Quería ver una película, no leer un libro. Me fui a la cama. Noté que estaba completamente agotado del largo viaje. Lo supe porque tenía los nervios crispados, tensos como una cuerda de violín, o de guitarra, pongamos por caso. Me tumbé encima de la cama, en calzoncillos, porque hacía mucho calor, con las ventanas abiertas. Di vueltas y más vueltas hasta que logré quedarme dormido. Me despertó una necesidad acuciante de orinar, o de mear, seamos vulgares. ¿Sería el vino? En realidad sufro de la próstata y me paso las noches levantándome a mear cada dos horas. Casi lo había olvidado con el cambio de aires. Encendí la luz del servicio y casi me da un pasmo.

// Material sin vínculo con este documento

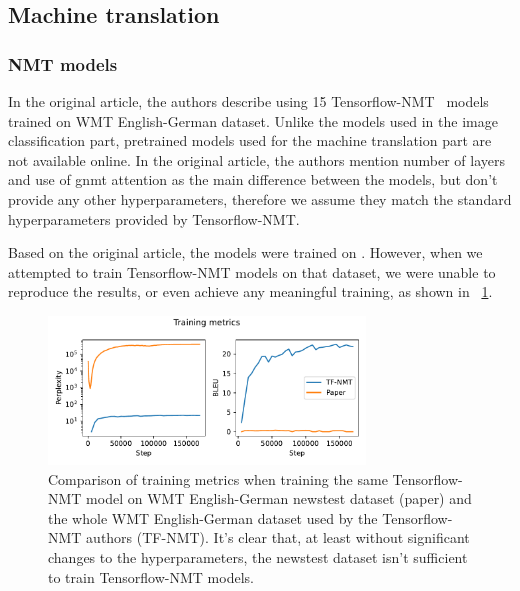 \begin{figure}
	
\end{figure}

\subsection{Machine translation}

\subsubsection{NMT models} %

In the original article, the authors describe using 15 Tensorflow-NMT~\cite{luong17} models trained on WMT English-German dataset. Unlike the models used in the image classification part, pretrained models used for the machine translation part are not available online. In the original article, the authors mention number of layers and use of gnmt attention as the main difference between the models, but don't provide any other hyperparameters, therefore we assume they match the standard hyperparameters provided by Tensorflow-NMT.

Based on the original article, the models were trained on . However, when we attempted to train Tensorflow-NMT models on that dataset, we were unable to reproduce the results, or even achieve any meaningful training, as shown in \figurename~\ref{fig:tf-nmt_paper_training}.

\begin{figure}[h]
	\centering
	\includegraphics[width=0.75\textwidth]{figures/tf-nmt_paper_training.pdf}
	\caption{Comparison of training metrics when training the same Tensorflow-NMT model on WMT English-German newstest dataset (paper) and the whole WMT English-German dataset used by the Tensorflow-NMT authors (TF-NMT). It's clear that, at least without significant changes to the hyperparameters, the newstest dataset isn't sufficient to train Tensorflow-NMT models.}
	\label{fig:tf-nmt_paper_training}
\end{figure}

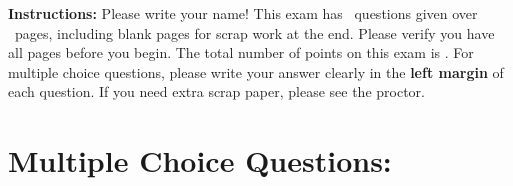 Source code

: \documentclass[addpoints,answers,12pt]{exam}
\begin{document}
\CorrectChoiceEmphasis{\bfseries \color{red}}

\vspace*{0.1in}


\vspace{0.2in}

\textbf{Instructions:} Please write your name! This exam has \numquestions\ questions given over \numpages\ pages, including blank pages for scrap work at the end. Please verify you have all pages before you begin. The total number of points on this exam is \numpoints. For multiple choice questions, please write your answer clearly in the \textbf{left margin} of each question. If you need extra scrap paper, please see the proctor.

\vspace{0.2in}

\section*{Multiple Choice Questions:}
\end{document}
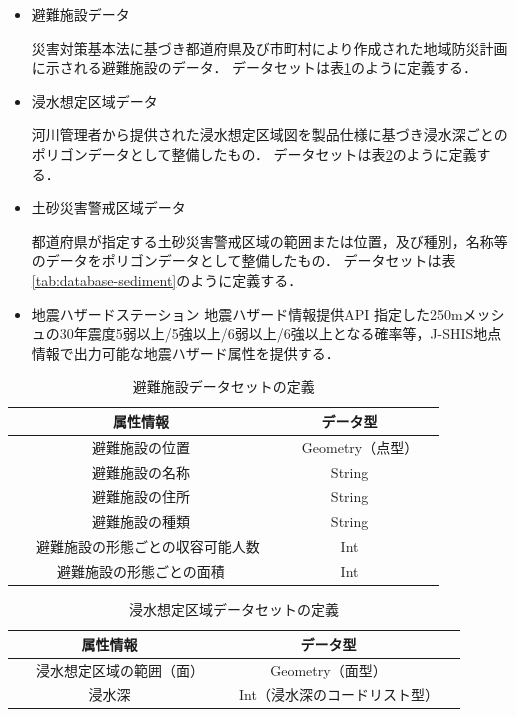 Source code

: \documentclass[a4paper]{jsarticle}
\begin{document}
\begin{itemize}
  \item 避難施設データ

  災害対策基本法に基づき都道府県及び市町村により作成された地域防災計画に示される避難施設のデータ．
  データセットは表\ref{tab:database-facility}のように定義する．

  \item 浸水想定区域データ

  河川管理者から提供された浸水想定区域図を製品仕様に基づき浸水深ごとのポリゴンデータとして整備したもの．
  データセットは表\ref{tab:database-flood}のように定義する．

  \item 土砂災害警戒区域データ

  都道府県が指定する土砂災害警戒区域の範囲または位置，及び種別，名称等のデータをポリゴンデータとして整備したもの．
  データセットは表\ref{tab:database-sediment}のように定義する．

  \item 地震ハザードステーション 地震ハザード情報提供API
  指定した250mメッシュの30年震度5弱以上/5強以上/6弱以上/6強以上となる確率等，J-SHIS地点情報で出力可能な地震ハザード属性を提供する．

\end{itemize}

\begin{table}[H]
  \begin{center}
    \caption{避難施設データセットの定義}
    \renewcommand\arraystretch{1.4}
    \begin{tabular}{|c|c|c|}
      \hline
      属性情報 & データ型 \\
      \hline
      \hline
      避難施設の位置 & 　Geometry（点型）　 \\
      \hline
      避難施設の名称 & String \\
      \hline
      避難施設の住所 & String \\
      \hline
      避難施設の種類 & String \\
      \hline
      　避難施設の形態ごとの収容可能人数　 & Int \\
      \hline
      避難施設の形態ごとの面積 & Int  \\
      \hline
    \end{tabular}
    \label{tab:database-facility}
  \end{center}
\end{table}

\begin{table}[H]
  \begin{center}
    \caption{浸水想定区域データセットの定義}
    \renewcommand\arraystretch{1.4}
    \begin{tabular}{|c|c|c|}
      \hline
      属性情報 & データ型 \\
      \hline
      \hline
      　浸水想定区域の範囲（面）　 & Geometry（面型） \\
      \hline
      浸水深 & 　Int（浸水深のコードリスト型）　\\
      \hline
    \end{tabular}
    \label{tab:database-flood}
  \end{center}
\end{table}
\end{document}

El servicio estaba ocupado por una camada de gatitos, preciosos, eso sí, pero gatitos, que salieron corriendo en todas direcciones. ¿Y adivinan quién era la mamá gata que también salió corriendo? Silvestre se había convertido en Silvestrina, en mamá Silvestrina. No podía creerlo. Se había colado por la ventana abierta en el cubículo de la caldera y el depósito de la calefacción. Había dejado la puerta, que comunicaba el habitáculo con el servicio para que se formara una corriente de aire, aunque no soplaba ni una brisilla, y eso que estaba en un pueblo de montaña. No podía hacer otra cosa que mear, a pesar de la presencia de la mamá gata y los gatitos. Estuve un buen rato, luego me fui al dormitorio y cerré la puerta. Mañana sería otro día.